Data supplied =>
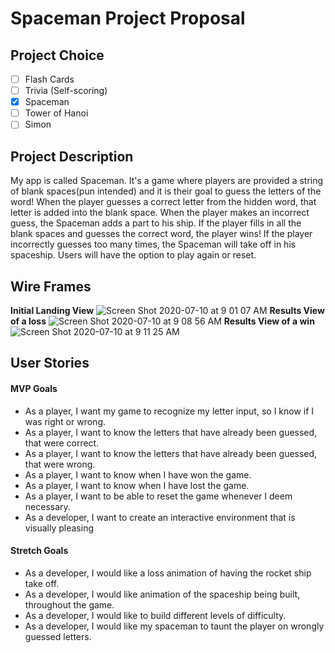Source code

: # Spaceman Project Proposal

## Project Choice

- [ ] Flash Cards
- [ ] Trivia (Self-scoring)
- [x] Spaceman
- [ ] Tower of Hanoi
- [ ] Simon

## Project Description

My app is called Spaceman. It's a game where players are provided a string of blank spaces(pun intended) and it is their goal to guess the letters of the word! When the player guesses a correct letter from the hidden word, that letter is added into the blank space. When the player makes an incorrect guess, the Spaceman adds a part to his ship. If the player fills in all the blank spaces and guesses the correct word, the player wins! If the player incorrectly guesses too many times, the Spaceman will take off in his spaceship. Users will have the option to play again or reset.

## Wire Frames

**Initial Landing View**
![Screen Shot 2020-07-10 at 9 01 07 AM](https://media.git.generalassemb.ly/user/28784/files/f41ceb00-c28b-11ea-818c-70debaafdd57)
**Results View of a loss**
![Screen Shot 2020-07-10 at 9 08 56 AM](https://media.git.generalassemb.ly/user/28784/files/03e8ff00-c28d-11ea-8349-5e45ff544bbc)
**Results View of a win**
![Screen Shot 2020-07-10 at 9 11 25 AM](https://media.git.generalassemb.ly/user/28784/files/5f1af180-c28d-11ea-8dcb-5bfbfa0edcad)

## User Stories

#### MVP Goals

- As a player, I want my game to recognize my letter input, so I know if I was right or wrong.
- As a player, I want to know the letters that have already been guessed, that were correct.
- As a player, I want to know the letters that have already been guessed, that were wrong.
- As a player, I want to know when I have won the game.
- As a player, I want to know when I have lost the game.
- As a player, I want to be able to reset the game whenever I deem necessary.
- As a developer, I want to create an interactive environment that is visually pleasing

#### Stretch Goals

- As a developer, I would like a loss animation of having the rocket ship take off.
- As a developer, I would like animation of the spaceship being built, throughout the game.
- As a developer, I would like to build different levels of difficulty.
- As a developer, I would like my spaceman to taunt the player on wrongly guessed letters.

---

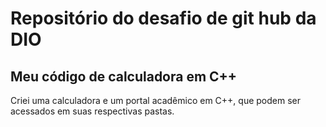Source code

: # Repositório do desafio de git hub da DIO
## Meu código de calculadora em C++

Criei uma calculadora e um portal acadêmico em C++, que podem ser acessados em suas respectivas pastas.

--

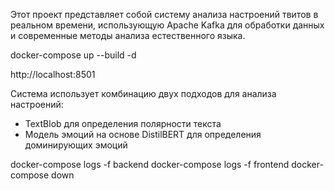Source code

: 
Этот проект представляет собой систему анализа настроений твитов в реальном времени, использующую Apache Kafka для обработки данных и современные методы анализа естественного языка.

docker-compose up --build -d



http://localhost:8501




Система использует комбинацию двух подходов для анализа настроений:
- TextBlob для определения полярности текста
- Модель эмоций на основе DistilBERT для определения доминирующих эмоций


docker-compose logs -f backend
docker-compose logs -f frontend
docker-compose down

The task => Begin with the line above that has "My app is called Spaceman." and continue through the line that has "2020-07-10 at 9 11", setting each one down exactly. Stop there.

Task output =>
My app is called Spaceman. It's a game where players are provided a string of blank spaces(pun intended) and it is their goal to guess the letters of the word! When the player guesses a correct letter from the hidden word, that letter is added into the blank space. When the player makes an incorrect guess, the Spaceman adds a part to his ship. If the player fills in all the blank spaces and guesses the correct word, the player wins! If the player incorrectly guesses too many times, the Spaceman will take off in his spaceship. Users will have the option to play again or reset.

## Wire Frames

**Initial Landing View**
![Screen Shot 2020-07-10 at 9 01 07 AM](https://media.git.generalassemb.ly/user/28784/files/f41ceb00-c28b-11ea-818c-70debaafdd57)
**Results View of a loss**
![Screen Shot 2020-07-10 at 9 08 56 AM](https://media.git.generalassemb.ly/user/28784/files/03e8ff00-c28d-11ea-8349-5e45ff544bbc)
**Results View of a win**
![Screen Shot 2020-07-10 at 9 11 25 AM](https://media.git.generalassemb.ly/user/28784/files/5f1af180-c28d-11ea-8dcb-5bfbfa0edcad)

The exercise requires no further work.